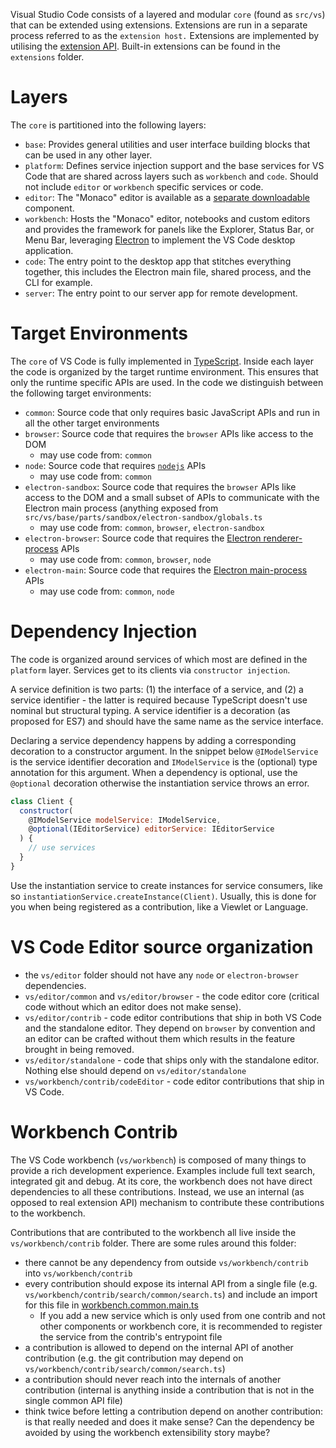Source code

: Visual Studio Code consists of a layered and modular `core` (found as `src/vs`) that can be extended using extensions. Extensions are run in a separate process referred to as the
`extension host.` Extensions are implemented by utilising the [extension API](https://code.visualstudio.com/docs/extensions/overview). Built-in extensions can be found in the `extensions` folder.

# Layers

The `core` is partitioned into the following layers:
- `base`: Provides general utilities and user interface building blocks that can be used in any other layer.
- `platform`: Defines service injection support and the base services for VS Code that are shared across layers such as `workbench` and `code`. Should not include `editor` or `workbench` specific services or code.
- `editor`: The "Monaco" editor is available as a [separate downloadable](https://microsoft.github.io/monaco-editor/) component.
- `workbench`: Hosts the "Monaco" editor, notebooks and custom editors and provides the framework for panels like the Explorer, Status Bar, or Menu Bar, leveraging [Electron](https://www.electronjs.org/) to implement the VS Code desktop application.
- `code`: The entry point to the desktop app that stitches everything together, this includes the Electron main file, shared process, and the CLI for example.
- `server`: The entry point to our server app for remote development.

# Target Environments
The `core` of VS Code is fully implemented in [TypeScript](https://github.com/microsoft/typescript). Inside each layer the code is organized by the target runtime environment. This ensures that only the runtime specific APIs are used. In the code we distinguish between the following target environments:
- `common`: Source code that only requires basic JavaScript APIs and run in all the other target environments
- `browser`: Source code that requires the `browser` APIs like access to the DOM
  - may use code from: `common`
- `node`: Source code that requires [`nodejs`](https://nodejs.org) APIs
  - may use code from: `common`
- `electron-sandbox`: Source code that requires the `browser` APIs like access to the DOM and a small subset of APIs to communicate with the Electron main process (anything exposed from `src/vs/base/parts/sandbox/electron-sandbox/globals.ts`
  - may use code from: `common`, `browser`, `electron-sandbox`
- `electron-browser`: Source code that requires the [Electron renderer-process](https://github.com/atom/electron/tree/master/docs#modules-for-the-renderer-process-web-page) APIs
  - may use code from: `common`, `browser`, `node`
- `electron-main`: Source code that requires the [Electron main-process](https://github.com/atom/electron/tree/master/docs#modules-for-the-main-process) APIs
  - may use code from: `common`, `node`

# Dependency Injection

The code is organized around services of which most are defined in the `platform` layer. Services get to its clients via `constructor injection`. 

A service definition is two parts: (1) the interface of a service, and (2) a service identifier - the latter is required because TypeScript doesn't use nominal but structural typing. A service identifier is a decoration (as proposed for ES7) and should have the same name as the service interface. 

Declaring a service dependency happens by adding a corresponding decoration to a constructor argument. In the snippet below `@IModelService` is the service identifier decoration and `IModelService` is the (optional) type annotation for this argument. When a dependency is optional, use the `@optional` decoration otherwise the instantiation service throws an error.

```javascript
class Client {
  constructor(
    @IModelService modelService: IModelService, 
    @optional(IEditorService) editorService: IEditorService
  ) {
    // use services
  }
}
```

Use the instantiation service to create instances for service consumers, like so `instantiationService.createInstance(Client)`. Usually, this is done for you when being registered as a contribution, like a Viewlet or Language.

# VS Code Editor source organization

* the `vs/editor` folder should not have any `node` or `electron-browser` dependencies.
* `vs/editor/common` and `vs/editor/browser` - the code editor core (critical code without which an editor does not make sense).
* `vs/editor/contrib` - code editor contributions that ship in both VS Code and the standalone editor. They depend on `browser` by convention and an editor can be crafted without them which results in the feature brought in being removed.
* `vs/editor/standalone` - code that ships only with the standalone editor. Nothing else should depend on `vs/editor/standalone`
* `vs/workbench/contrib/codeEditor` - code editor contributions that ship in VS Code.

# Workbench Contrib

The VS Code workbench (`vs/workbench`) is composed of many things to provide a rich development experience. Examples include full text search, integrated git and debug. At its core, the workbench does not have direct dependencies to all these contributions. Instead, we use an internal (as opposed to real extension API) mechanism to contribute these contributions to the workbench. 

Contributions that are contributed to the workbench all live inside the `vs/workbench/contrib` folder. There are some rules around this folder:
- there cannot be any dependency from outside `vs/workbench/contrib` into `vs/workbench/contrib`
- every contribution should expose its internal API from a single file (e.g. `vs/workbench/contrib/search/common/search.ts`) and include an import for this file in [workbench.common.main.ts](https://github.com/microsoft/vscode/blob/d080b3aad70b16b26f76ff07b3e95ce18539f336/src/vs/workbench/workbench.common.main.ts)
  - If you add a new service which is only used from one contrib and not other components or workbench core, it is recommended to register the service from the contrib's entrypoint file
- a contribution is allowed to depend on the internal API of another contribution (e.g. the git contribution may depend on  `vs/workbench/contrib/search/common/search.ts`)
- a contribution should never reach into the internals of another contribution (internal is anything inside a contribution that is not in the single common API file)
- think twice before letting a contribution depend on another contribution: is that really needed and does it make sense? Can the dependency be avoided by using the workbench extensibility story maybe?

Brief. Within the data above, how many lines include the string "single"? Answer with the number by itself.

Answer below. 2